## Task to complete
Using the records below, report how many lines hold "commit", with no extra text.

⟨

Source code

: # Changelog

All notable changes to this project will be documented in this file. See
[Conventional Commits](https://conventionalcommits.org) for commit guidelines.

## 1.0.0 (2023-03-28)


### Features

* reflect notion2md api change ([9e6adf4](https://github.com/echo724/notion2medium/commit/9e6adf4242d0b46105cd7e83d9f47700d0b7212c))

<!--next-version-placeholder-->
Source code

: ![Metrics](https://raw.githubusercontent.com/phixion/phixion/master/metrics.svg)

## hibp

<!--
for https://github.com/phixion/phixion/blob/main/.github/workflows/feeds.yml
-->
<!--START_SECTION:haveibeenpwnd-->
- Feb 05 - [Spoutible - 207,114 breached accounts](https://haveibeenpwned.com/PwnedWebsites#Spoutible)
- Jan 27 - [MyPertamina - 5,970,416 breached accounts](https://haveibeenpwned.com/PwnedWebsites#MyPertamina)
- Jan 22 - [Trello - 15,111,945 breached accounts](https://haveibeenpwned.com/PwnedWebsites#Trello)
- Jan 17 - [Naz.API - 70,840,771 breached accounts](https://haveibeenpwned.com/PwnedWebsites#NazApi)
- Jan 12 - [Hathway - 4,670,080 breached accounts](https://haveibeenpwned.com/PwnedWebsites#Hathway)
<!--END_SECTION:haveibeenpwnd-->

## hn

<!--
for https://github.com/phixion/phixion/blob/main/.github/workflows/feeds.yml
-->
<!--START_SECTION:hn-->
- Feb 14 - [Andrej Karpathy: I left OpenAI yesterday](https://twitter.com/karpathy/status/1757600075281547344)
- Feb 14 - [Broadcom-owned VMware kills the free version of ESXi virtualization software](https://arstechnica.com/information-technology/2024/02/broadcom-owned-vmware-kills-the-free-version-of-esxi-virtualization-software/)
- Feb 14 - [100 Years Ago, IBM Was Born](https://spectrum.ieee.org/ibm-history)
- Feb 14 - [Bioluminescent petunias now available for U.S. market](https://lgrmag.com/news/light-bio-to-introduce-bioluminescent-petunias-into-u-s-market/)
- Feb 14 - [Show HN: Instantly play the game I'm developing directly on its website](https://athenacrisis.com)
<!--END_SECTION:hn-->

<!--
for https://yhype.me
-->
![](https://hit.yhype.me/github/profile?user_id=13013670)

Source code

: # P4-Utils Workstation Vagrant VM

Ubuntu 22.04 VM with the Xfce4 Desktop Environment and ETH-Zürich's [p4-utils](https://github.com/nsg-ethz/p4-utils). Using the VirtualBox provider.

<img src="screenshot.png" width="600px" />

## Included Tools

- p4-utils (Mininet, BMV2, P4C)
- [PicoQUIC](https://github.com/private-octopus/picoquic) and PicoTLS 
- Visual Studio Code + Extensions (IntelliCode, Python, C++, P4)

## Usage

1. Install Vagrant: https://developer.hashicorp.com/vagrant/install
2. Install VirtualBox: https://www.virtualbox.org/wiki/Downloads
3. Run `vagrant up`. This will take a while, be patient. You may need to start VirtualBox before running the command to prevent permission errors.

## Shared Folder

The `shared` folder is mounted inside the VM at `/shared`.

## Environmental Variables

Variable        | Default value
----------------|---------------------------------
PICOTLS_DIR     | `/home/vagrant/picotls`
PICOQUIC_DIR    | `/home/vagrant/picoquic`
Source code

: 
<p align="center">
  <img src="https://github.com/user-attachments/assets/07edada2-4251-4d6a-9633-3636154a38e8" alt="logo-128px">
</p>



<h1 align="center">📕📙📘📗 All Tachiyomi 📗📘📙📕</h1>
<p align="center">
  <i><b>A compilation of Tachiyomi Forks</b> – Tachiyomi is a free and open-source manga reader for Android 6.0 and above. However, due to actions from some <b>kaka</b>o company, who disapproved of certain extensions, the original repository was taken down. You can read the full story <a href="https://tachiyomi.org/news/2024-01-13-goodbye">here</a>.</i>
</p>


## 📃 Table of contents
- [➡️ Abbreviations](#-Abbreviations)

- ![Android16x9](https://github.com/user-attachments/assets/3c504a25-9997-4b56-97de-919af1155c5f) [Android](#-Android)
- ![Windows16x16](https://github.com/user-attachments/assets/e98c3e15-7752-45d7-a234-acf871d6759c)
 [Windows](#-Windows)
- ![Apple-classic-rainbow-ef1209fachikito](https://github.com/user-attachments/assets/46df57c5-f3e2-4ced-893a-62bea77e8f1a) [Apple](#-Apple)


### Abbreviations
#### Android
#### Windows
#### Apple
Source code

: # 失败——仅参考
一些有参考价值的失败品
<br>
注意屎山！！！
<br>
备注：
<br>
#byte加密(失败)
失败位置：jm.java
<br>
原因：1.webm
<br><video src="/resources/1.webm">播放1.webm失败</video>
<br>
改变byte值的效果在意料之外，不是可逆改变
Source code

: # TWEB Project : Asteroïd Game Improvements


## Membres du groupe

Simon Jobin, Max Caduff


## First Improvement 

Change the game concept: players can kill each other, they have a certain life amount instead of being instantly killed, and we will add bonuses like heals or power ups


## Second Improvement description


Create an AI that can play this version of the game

⟩

## Expected answer
2